Biofilm formation under static conditions with/without the addition of artificial c-di-AMP (InvivoGen, San Diego, CA) exposure was performed as previously described (28, 46). The adhering dye (0.1% safranin) was dissolved in 30% acetic acid, and absorption was measured as OD490 to quantify biofilm formation (28, 46).

Detection of eDNA levels.

eDNA levels of overnight cultured study MRSA cells were detected by using a SYTOX green nucleic acid stain (Thermo Scientific) (19, 47). Briefly, 100 μl of filtered supernatant from the overnight cultures was mixed with 100 μl of 2 μM SYTOX green nucleic acid stain. Fluorescence was measured by using a BioTek Synergy 2 plate reader (BioTek, Winooski, VT, USA) with excitation and emission wavelengths of 465 nm and 510 nm, respectively. eDNA levels were expressed as relative fluorescence units (RFU).

Lytic assays with Triton X-100 and VAN.

Lytic assays were performed as described elsewhere (48, 49).
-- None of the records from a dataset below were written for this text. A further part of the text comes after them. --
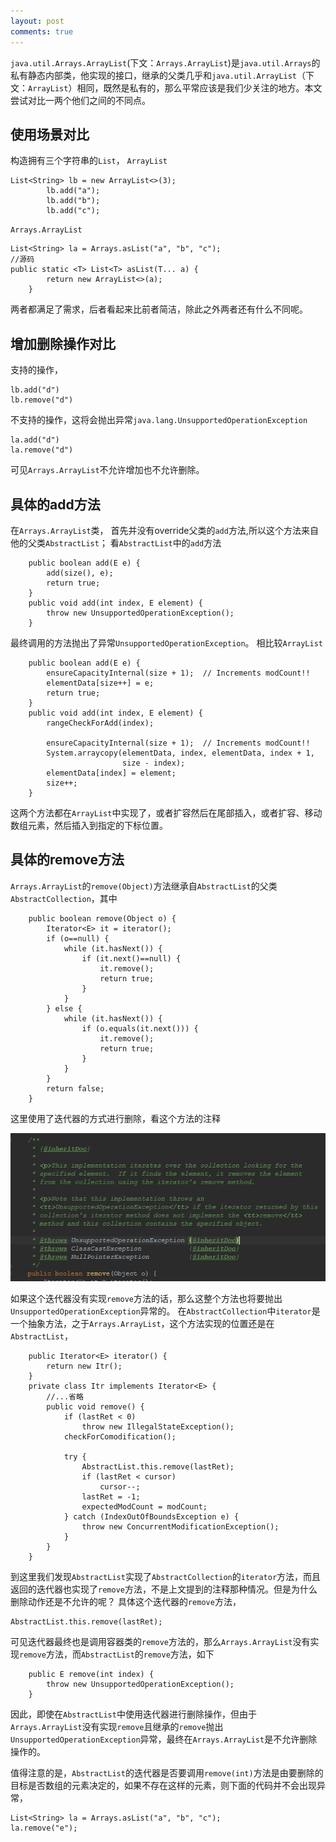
 ```yaml
---
layout: post
comments: true
---
```


`java.util.Arrays.ArrayList`(下文：`Arrays.ArrayList`)是`java.util.Arrays`的私有静态内部类，他实现的接口，继承的父类几乎和`java.util.ArrayList`（下文：`ArrayList`）相同，既然是私有的，那么平常应该是我们少关注的地方。本文尝试对比一两个他们之间的不同点。

## 使用场景对比
构造拥有三个字符串的`List`，
`ArrayList`
```
List<String> lb = new ArrayList<>(3);
        lb.add("a");
        lb.add("b");
        lb.add("c");
```
`Arrays.ArrayList`
```
List<String> la = Arrays.asList("a", "b", "c");
//源码
public static <T> List<T> asList(T... a) {
        return new ArrayList<>(a);
    }
```
两者都满足了需求，后者看起来比前者简洁，除此之外两者还有什么不同呢。

## 增加删除操作对比
支持的操作，
```
lb.add("d")
lb.remove("d")
```
不支持的操作，这将会抛出异常`java.lang.UnsupportedOperationException`
```
la.add("d")
la.remove("d")
```
可见`Arrays.ArrayList`不允许增加也不允许删除。
## 具体的add方法
在`Arrays.ArrayList`类，
首先并没有override父类的`add`方法,所以这个方法来自他的父类`AbstractList`；
看`AbstractList`中的`add`方法
```
    public boolean add(E e) {
        add(size(), e);
        return true;
    }
    public void add(int index, E element) {
        throw new UnsupportedOperationException();
    }    
```
最终调用的方法抛出了异常`UnsupportedOperationException`。
相比较`ArrayList`
```
    public boolean add(E e) {
        ensureCapacityInternal(size + 1);  // Increments modCount!!
        elementData[size++] = e;
        return true;
    }
    public void add(int index, E element) {
        rangeCheckForAdd(index);

        ensureCapacityInternal(size + 1);  // Increments modCount!!
        System.arraycopy(elementData, index, elementData, index + 1,
                         size - index);
        elementData[index] = element;
        size++;
    }    
```
这两个方法都在`ArrayList`中实现了，或者扩容然后在尾部插入，或者扩容、移动数组元素，然后插入到指定的下标位置。
## 具体的remove方法
`Arrays.ArrayList`的`remove(Object)`方法继承自`AbstractList`的父类`AbstractCollection`，其中
```
    public boolean remove(Object o) {
        Iterator<E> it = iterator();
        if (o==null) {
            while (it.hasNext()) {
                if (it.next()==null) {
                    it.remove();
                    return true;
                }
            }
        } else {
            while (it.hasNext()) {
                if (o.equals(it.next())) {
                    it.remove();
                    return true;
                }
            }
        }
        return false;
    }
```
这里使用了迭代器的方式进行删除，看这个方法的注释

![clipboard.png](/images/2900097773-5ac38376995e4_articlex.png)

如果这个迭代器没有实现`remove`方法的话，那么这整个方法也将要抛出`UnsupportedOperationException`异常的。
在`AbstractCollection`中`iterator`是一个抽象方法，之于`Arrays.ArrayList`，这个方法实现的位置还是在`AbstractList`，
```
    public Iterator<E> iterator() {
        return new Itr();
    }
    private class Itr implements Iterator<E> {
        //...省略
        public void remove() {
            if (lastRet < 0)
                throw new IllegalStateException();
            checkForComodification();

            try {
                AbstractList.this.remove(lastRet);
                if (lastRet < cursor)
                    cursor--;
                lastRet = -1;
                expectedModCount = modCount;
            } catch (IndexOutOfBoundsException e) {
                throw new ConcurrentModificationException();
            }
        }    
    }
```
到这里我们发现`AbstractList`实现了`AbstractCollection`的`iterator`方法，而且返回的迭代器也实现了`remove`方法，不是上文提到的注释那种情况。但是为什么删除动作还是不允许的呢？
具体这个迭代器的`remove`方法，
```
AbstractList.this.remove(lastRet);
```
可见迭代器最终也是调用容器类的`remove`方法的，那么`Arrays.ArrayList`没有实现`remove`方法，而`AbstractList`的`remove`方法，如下
```
    public E remove(int index) {
        throw new UnsupportedOperationException();
    }
```
因此，即使在`AbstractList`中使用迭代器进行删除操作，但由于`Arrays.ArrayList`没有实现`remove`且继承的`remove`抛出`UnsupportedOperationException`异常，最终在`Arrays.ArrayList`是不允许删除操作的。

值得注意的是，`AbstractList`的迭代器是否要调用`remove(int)`方法是由要删除的目标是否数组的元素决定的，如果不存在这样的元素，则下面的代码并不会出现异常，
```
List<String> la = Arrays.asList("a", "b", "c");
la.remove("e");
``` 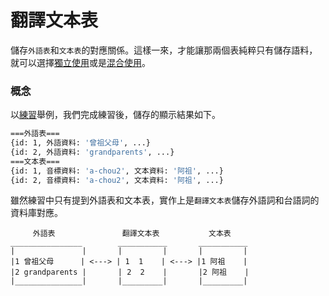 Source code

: # 翻譯文本表

儲存`外語表`和`文本表`的對應關係。這樣一來，才能讓那兩個表純粹只有儲存語料，就可以選擇[獨立使用](
https://github.com/i3thuan5/Doc_tai5-uan5_gian5-gi2_tsu1-liau7-khoo3/blob/master/%E8%A1%A8%E6%A0%BC.md#只用一個表格
)或是[混合使用](
https://github.com/i3thuan5/Doc_tai5-uan5_gian5-gi2_tsu1-liau7-khoo3/blob/master/%E8%A1%A8%E6%A0%BC.md#使用兩個表格
)。

### 概念

以[練習](/練習：華台辭典庫.md)舉例，我們完成練習後，儲存的顯示結果如下。

```bash
===外語表===
{id: 1, 外語資料: '曾祖父母', ...}
{id: 2, 外語資料: 'grandparents', ...}
===文本表===
{id: 1, 音標資料: 'a-chou2', 文本資料: '阿祖', ...}
{id: 2, 音標資料: 'a-chou2', 文本資料: '阿祖', ...}
```
雖然練習中只有提到外語表和文本表，實作上是`翻譯文本表`儲存外語詞和台語詞的資料庫對應。
```
     外語表               翻譯文本表           文本表        
________________        ___________       ___________
|               |       |         |       |         |
|1 曾祖父母      | <---> | 1  1    | <---> |1 阿祖    |
|2 grandparents |       | 2  2    |       |2 阿祖    |
|_______________|       |_________|       |_________|
```
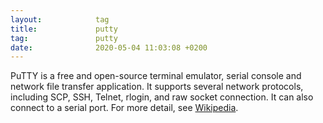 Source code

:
 ```yaml
---
layout:            tag
title:             putty
tag:               putty
date:              2020-05-04 11:03:08 +0200
---
```

PuTTY is a free and open-source terminal emulator, serial console and network
file transfer application. It supports several network protocols, including SCP,
SSH, Telnet, rlogin, and raw socket connection. It can also connect to a serial
port. 
For more detail, see [Wikipedia][wiki].

[wiki]:https://en.wikipedia.org/wiki/PuTTY

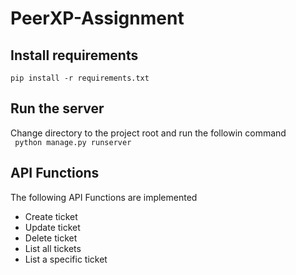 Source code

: # PeerXP-Assignment

## Install requirements
```pip install -r requirements.txt```

## Run the server
Change directory to the project root and run the followin command  
``` python manage.py runserver```

## API Functions
The following API Functions are implemented
- Create ticket
- Update ticket
- Delete ticket
- List all tickets
- List a specific ticket

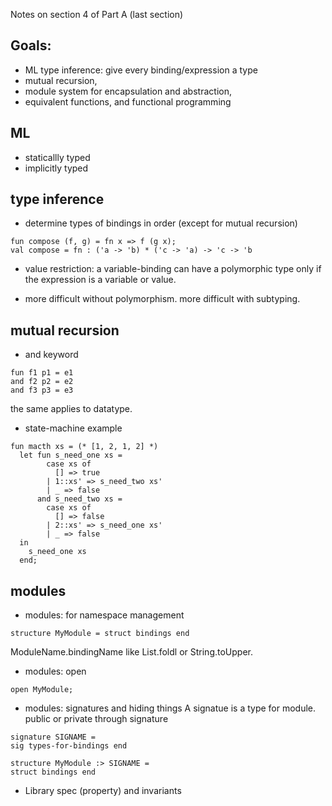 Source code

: Notes on section 4 of Part A (last section)

## Goals: 
* ML type inference: give every binding/expression a type 
* mutual recursion, 
* module system for encapsulation and abstraction, 
* equivalent functions, and functional programming

## ML
* staticallly typed
* implicitly typed

## type inference
* determine types of bindings in order (except for mutual recursion)
```
fun compose (f, g) = fn x => f (g x);
val compose = fn : ('a -> 'b) * ('c -> 'a) -> 'c -> 'b
```
* value restriction: a variable-binding can have a polymorphic type only if the expression is a variable or value. 

* more difficult without polymorphism. more difficult with subtyping.

## mutual recursion
* and keyword
```
fun f1 p1 = e1
and f2 p2 = e2
and f3 p3 = e3
```
the same applies to datatype.

* state-machine example
```
fun macth xs = (* [1, 2, 1, 2] *) 
  let fun s_need_one xs = 
        case xs of
          [] => true
        | 1::xs' => s_need_two xs'
        | _ => false
      and s_need_two xs =
        case xs of 
          [] => false
        | 2::xs' => s_need_one xs'
        | _ => false
  in
    s_need_one xs
  end;
```

## modules
* modules: for namespace management
```
structure MyModule = struct bindings end
```
ModuleName.bindingName like List.foldl or String.toUpper.

* modules: open
```
open MyModule;
```
* modules: signatures and hiding things
A signatue is a type for module. public or private through signature
```
signature SIGNAME =  
sig types-for-bindings end

structure MyModule :> SIGNAME = 
struct bindings end
```

* Library spec (property) and invariants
In brief, S. aureus cells from overnight cultures with/without c-di-AMP exposure were adjusted to an OD580 of 1.0, washed, and then exposed to 50 mM Tris-Cl (pH 7.2) containing 0.1% Triton X-100 or 20 μg/ml (10× MIC of VAN) and incubated at 30°C with agitation (200 rpm). Staphylococcal lysis was measured by the changes in OD580.

VAN binding to MRSA.

VAN binding to study MRSA strains was measured using a boron dipyrromethene difluoride-labeled VAN strategy (Bodipy FL VAN; Invitrogen Corp., Carlsbad, CA) (46). Briefly, overnight cultured S. aureus cells were adjusted to an OD600 of 1.0 and then exposed to Bodipy FL VAN at the concentration of 20 μg/ml (10× MIC of VAN) for 30 min at 37°C in cation-adjusted Mueller-Hinton broth (MHB). The binding of VAN was measured by quantitative flow cytometry (FACSCalibur; Becton, Dickinson [BD]) (46, 50). For each sample, 10,000 cells were acquired and analyzed. The results were expressed as the percentage of acquired cells exhibiting threshold levels of the fluorescence signal.

Detection of WTA in MRSA.

Staphylococcal cell wall GlcNAc, one of the important WTA structural components, was quantified by using a wheat germ agglutinin (WGA)-Alexa Fluor 594 conjugate (Invitrogen) (51, 52). Alexa Fluor 594 WGA selectively binds to GlcNAc substituents in WTA on the surface of S. aureus (53). Briefly, overnight cultured S. aureus cells with/without c-di-AMP exposure were adjusted to an OD600 of 1.0, washed, and resuspended within 1 ml phosphate-buffered saline with Tween 20 (PBST) buffer (120 mM NaCl, 50 mM phosphate, 0.1% Tween 20, pH 8.0). The 100-μl samples were mixed with 50 μl of Alexa Fluor 594 WGA solution (100 μg/ml) and incubated for 10 min at room temperature. After washing with a PBST buffer, fluorescence was measured by using a BioTek Synergy 2 plate reader (BioTek, Winooski, VT, USA) with excitation and emission wavelengths of 590 nm and 617 nm, respectively. GlcNAc levels were expressed as RFU.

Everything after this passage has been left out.